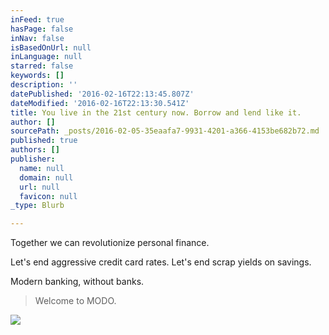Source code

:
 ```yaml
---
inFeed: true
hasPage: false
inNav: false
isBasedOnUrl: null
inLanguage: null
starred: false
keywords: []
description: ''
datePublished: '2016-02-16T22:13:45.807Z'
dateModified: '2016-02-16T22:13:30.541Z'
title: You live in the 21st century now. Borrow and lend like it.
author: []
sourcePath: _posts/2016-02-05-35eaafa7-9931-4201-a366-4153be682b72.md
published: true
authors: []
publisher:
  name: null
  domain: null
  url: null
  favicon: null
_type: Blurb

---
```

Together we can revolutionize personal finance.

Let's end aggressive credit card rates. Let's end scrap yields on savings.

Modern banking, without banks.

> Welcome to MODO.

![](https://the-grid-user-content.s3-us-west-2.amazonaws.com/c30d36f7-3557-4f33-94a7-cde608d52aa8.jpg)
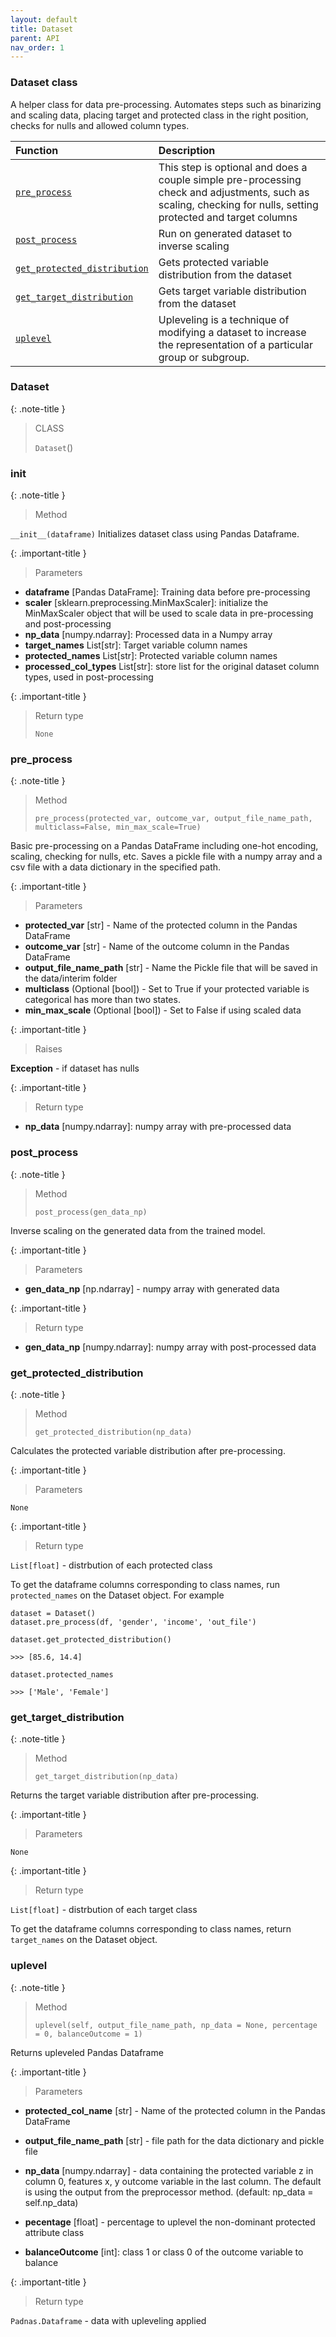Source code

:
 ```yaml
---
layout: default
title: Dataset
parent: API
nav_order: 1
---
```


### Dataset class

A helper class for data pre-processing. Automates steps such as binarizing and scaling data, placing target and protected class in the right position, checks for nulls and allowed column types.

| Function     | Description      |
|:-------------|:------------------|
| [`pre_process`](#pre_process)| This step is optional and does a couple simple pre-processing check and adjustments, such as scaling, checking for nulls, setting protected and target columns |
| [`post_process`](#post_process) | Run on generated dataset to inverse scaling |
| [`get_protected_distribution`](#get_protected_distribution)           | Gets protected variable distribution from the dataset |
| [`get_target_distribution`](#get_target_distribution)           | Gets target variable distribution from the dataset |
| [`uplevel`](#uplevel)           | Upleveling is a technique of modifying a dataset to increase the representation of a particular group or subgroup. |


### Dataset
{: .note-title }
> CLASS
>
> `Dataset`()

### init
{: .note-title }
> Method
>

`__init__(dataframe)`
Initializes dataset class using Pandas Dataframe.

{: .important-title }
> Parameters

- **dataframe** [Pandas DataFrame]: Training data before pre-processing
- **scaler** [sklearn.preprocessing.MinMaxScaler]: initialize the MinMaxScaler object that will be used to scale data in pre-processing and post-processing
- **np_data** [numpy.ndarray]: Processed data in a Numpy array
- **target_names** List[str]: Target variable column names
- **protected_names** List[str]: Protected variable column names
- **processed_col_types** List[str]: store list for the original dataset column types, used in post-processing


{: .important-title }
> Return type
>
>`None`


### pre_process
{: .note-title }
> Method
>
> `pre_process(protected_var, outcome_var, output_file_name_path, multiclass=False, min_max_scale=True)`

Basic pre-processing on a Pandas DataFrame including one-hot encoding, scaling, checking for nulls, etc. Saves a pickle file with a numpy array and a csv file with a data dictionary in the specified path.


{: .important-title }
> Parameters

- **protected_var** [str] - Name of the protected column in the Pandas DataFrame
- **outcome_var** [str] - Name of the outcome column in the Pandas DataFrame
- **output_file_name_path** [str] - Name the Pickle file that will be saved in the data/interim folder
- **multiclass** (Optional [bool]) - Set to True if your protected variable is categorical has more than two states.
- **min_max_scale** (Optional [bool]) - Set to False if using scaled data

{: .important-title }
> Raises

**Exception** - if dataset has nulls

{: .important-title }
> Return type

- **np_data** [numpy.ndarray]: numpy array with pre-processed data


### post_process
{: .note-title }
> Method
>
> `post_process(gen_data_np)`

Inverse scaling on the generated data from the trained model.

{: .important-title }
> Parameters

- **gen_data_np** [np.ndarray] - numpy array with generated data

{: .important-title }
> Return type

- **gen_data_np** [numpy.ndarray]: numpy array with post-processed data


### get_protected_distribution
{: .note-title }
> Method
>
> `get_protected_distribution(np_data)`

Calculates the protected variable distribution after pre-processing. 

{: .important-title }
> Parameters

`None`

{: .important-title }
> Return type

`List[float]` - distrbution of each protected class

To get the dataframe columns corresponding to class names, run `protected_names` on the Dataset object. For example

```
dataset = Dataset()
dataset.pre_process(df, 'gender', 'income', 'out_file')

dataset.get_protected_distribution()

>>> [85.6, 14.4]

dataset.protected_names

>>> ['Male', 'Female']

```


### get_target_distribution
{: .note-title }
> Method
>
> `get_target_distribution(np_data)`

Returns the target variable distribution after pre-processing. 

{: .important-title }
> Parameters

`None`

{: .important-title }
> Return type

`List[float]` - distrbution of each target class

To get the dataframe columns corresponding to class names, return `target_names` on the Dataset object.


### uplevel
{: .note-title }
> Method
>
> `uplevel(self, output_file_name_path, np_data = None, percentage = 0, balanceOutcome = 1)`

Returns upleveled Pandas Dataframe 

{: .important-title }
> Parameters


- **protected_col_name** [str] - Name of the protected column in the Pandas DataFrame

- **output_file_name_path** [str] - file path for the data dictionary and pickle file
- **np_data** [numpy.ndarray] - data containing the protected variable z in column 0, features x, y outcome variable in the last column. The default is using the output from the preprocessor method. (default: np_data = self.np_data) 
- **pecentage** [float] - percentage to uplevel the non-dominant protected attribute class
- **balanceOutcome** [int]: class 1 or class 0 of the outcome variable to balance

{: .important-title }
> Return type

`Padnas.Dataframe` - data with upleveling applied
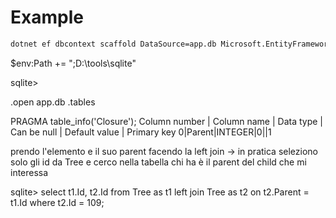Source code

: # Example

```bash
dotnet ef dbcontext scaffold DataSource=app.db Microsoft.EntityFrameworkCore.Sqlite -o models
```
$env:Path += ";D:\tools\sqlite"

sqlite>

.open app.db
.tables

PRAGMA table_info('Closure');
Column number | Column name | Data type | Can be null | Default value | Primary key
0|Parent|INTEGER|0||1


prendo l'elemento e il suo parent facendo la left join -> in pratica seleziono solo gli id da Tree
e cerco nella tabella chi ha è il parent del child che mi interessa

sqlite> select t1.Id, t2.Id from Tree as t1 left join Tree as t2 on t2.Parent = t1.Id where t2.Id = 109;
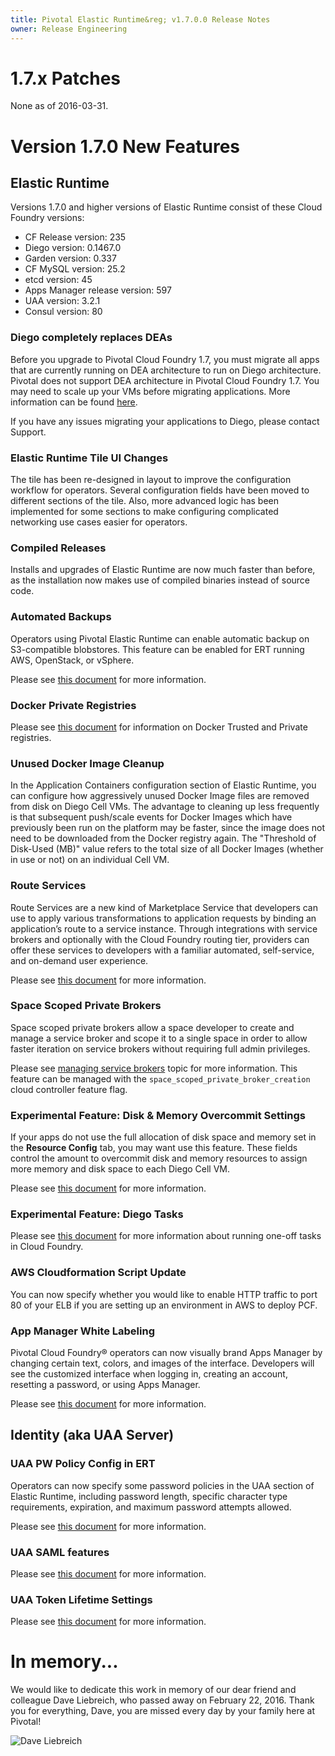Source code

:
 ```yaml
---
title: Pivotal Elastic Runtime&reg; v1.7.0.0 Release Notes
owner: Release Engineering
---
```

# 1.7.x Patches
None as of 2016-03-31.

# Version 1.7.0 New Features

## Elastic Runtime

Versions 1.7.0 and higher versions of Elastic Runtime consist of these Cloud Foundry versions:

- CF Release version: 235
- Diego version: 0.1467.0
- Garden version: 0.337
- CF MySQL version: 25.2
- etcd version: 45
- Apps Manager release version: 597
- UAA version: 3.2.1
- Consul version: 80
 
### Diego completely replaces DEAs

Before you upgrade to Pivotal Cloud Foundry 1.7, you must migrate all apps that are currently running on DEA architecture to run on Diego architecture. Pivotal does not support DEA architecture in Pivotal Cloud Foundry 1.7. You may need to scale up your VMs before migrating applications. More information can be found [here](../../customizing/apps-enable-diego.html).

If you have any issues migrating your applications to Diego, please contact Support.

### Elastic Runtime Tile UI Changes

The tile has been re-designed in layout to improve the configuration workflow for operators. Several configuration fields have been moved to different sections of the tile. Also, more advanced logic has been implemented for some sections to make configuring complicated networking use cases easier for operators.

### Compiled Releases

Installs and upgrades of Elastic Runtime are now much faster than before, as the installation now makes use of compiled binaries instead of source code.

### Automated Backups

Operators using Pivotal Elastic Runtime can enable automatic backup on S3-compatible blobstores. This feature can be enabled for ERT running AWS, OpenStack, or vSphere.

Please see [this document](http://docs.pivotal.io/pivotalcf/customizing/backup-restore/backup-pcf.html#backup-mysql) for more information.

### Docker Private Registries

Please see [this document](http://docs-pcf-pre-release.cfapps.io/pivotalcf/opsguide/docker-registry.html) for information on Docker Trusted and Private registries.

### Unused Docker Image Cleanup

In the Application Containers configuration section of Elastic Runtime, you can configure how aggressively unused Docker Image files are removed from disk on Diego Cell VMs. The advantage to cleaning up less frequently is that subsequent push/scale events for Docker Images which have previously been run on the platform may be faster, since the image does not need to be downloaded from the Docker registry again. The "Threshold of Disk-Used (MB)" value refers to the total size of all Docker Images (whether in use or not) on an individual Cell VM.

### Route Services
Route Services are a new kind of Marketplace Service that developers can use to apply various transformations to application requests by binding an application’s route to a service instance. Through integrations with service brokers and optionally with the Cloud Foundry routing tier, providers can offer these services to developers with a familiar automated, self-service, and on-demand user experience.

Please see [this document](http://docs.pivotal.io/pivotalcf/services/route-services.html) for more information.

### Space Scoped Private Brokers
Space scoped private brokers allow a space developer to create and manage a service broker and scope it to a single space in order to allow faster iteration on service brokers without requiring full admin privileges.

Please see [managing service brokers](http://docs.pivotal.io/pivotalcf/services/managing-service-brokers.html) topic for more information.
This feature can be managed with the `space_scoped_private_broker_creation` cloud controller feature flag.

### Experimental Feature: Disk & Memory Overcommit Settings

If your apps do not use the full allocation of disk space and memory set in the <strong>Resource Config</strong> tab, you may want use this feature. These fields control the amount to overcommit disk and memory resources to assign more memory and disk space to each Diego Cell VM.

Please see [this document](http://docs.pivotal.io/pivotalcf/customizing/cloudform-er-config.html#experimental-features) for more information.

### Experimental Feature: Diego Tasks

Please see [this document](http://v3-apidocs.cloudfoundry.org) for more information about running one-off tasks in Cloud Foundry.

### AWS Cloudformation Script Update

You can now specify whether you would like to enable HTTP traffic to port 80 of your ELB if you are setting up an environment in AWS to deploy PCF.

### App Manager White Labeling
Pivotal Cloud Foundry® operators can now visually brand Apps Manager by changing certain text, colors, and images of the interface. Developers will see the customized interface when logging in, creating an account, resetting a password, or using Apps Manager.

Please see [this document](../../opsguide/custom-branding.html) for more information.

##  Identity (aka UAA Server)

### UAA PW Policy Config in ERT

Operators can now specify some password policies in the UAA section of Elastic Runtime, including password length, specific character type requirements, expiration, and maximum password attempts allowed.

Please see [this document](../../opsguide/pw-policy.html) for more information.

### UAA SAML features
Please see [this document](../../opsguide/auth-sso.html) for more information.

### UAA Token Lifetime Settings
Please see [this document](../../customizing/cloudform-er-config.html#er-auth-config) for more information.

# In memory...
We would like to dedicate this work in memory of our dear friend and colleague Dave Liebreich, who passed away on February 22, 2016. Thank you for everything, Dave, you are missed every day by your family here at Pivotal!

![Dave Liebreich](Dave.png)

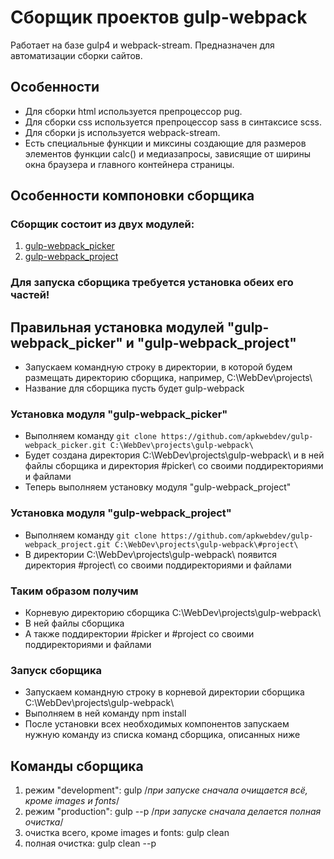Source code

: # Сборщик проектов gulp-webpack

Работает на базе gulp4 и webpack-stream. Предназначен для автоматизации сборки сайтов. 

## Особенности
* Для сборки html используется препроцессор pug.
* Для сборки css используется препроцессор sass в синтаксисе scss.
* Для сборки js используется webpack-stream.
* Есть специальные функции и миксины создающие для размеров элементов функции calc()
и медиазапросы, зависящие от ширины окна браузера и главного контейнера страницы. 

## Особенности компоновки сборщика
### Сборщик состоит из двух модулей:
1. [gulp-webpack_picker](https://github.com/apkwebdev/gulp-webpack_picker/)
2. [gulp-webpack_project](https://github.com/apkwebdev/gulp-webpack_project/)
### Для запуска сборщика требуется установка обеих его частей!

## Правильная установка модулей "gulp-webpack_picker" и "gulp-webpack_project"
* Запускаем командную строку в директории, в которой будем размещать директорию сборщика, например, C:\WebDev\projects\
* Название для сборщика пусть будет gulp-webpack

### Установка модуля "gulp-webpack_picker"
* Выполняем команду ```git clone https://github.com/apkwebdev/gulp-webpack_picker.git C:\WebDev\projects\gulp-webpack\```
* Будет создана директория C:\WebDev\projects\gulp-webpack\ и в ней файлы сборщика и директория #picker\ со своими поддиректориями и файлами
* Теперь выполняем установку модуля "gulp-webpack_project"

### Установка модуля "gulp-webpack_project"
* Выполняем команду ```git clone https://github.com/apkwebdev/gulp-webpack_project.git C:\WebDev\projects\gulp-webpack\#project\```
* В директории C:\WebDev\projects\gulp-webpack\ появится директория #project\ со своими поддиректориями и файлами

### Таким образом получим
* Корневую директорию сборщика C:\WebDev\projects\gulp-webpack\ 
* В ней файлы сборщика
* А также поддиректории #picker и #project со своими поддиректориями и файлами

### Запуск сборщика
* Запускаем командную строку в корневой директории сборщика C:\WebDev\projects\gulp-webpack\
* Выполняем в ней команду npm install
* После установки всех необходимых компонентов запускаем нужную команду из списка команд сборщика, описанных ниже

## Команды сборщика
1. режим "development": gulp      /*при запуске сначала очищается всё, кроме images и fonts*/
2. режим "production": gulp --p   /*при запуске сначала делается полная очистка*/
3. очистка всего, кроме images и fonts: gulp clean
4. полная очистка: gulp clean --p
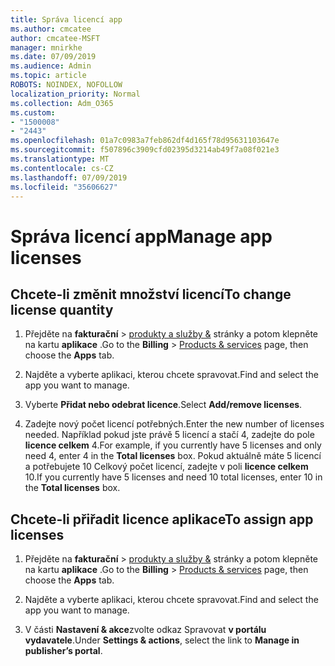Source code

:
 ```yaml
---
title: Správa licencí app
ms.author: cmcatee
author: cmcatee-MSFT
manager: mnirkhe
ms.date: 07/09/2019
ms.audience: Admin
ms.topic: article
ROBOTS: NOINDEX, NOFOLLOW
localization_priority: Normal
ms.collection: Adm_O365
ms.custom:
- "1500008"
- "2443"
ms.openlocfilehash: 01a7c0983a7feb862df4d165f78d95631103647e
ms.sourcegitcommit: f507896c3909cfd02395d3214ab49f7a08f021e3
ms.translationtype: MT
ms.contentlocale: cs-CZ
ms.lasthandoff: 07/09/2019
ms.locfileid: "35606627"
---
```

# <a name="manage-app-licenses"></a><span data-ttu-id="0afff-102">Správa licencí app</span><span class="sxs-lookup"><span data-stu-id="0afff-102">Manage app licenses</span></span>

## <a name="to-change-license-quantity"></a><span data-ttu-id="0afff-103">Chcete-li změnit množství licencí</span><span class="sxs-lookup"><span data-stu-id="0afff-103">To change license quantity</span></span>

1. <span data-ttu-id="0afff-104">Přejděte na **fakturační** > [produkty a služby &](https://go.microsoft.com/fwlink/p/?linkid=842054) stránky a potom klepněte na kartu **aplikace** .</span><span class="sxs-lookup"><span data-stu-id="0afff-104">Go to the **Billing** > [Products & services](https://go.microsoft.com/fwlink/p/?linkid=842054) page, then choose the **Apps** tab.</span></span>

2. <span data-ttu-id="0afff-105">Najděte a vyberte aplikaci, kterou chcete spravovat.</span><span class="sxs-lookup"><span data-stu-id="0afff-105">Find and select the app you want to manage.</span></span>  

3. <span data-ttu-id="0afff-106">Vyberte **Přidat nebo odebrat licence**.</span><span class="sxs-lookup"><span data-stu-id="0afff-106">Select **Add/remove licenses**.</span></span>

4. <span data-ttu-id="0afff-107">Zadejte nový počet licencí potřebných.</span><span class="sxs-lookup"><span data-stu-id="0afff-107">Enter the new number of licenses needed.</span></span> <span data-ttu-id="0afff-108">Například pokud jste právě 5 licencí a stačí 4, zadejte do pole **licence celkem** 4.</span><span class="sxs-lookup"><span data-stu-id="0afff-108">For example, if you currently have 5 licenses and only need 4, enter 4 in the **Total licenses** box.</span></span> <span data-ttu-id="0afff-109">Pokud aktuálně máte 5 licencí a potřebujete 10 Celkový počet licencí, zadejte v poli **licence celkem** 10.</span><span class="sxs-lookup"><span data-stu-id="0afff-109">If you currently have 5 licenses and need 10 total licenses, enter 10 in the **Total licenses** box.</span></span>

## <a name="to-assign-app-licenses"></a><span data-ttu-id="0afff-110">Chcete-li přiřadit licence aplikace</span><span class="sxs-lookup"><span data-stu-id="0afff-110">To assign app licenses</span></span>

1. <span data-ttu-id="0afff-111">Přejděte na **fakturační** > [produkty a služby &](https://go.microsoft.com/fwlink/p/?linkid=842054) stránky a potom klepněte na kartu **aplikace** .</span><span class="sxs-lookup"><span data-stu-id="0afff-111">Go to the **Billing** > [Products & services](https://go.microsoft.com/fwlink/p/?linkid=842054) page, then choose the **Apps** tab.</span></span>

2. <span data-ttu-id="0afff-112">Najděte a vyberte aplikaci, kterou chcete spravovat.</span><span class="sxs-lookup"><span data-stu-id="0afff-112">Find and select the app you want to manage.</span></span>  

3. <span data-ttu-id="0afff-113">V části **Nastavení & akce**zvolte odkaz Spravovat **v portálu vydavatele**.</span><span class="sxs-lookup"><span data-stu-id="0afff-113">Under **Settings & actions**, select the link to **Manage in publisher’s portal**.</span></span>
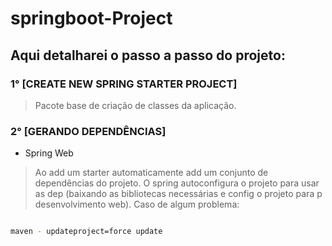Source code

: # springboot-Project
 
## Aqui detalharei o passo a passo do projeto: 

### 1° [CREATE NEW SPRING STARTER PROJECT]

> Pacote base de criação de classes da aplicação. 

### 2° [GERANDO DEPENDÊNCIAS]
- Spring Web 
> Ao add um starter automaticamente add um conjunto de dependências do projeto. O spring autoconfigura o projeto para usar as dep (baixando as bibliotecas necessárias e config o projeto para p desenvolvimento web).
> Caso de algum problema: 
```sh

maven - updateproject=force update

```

--------------------------------------------------

◆ **ACTIVITY**: If a line of the listing contains the string "Pandas", count it; then report the total alone.

◆ **THE ANSWER**: 7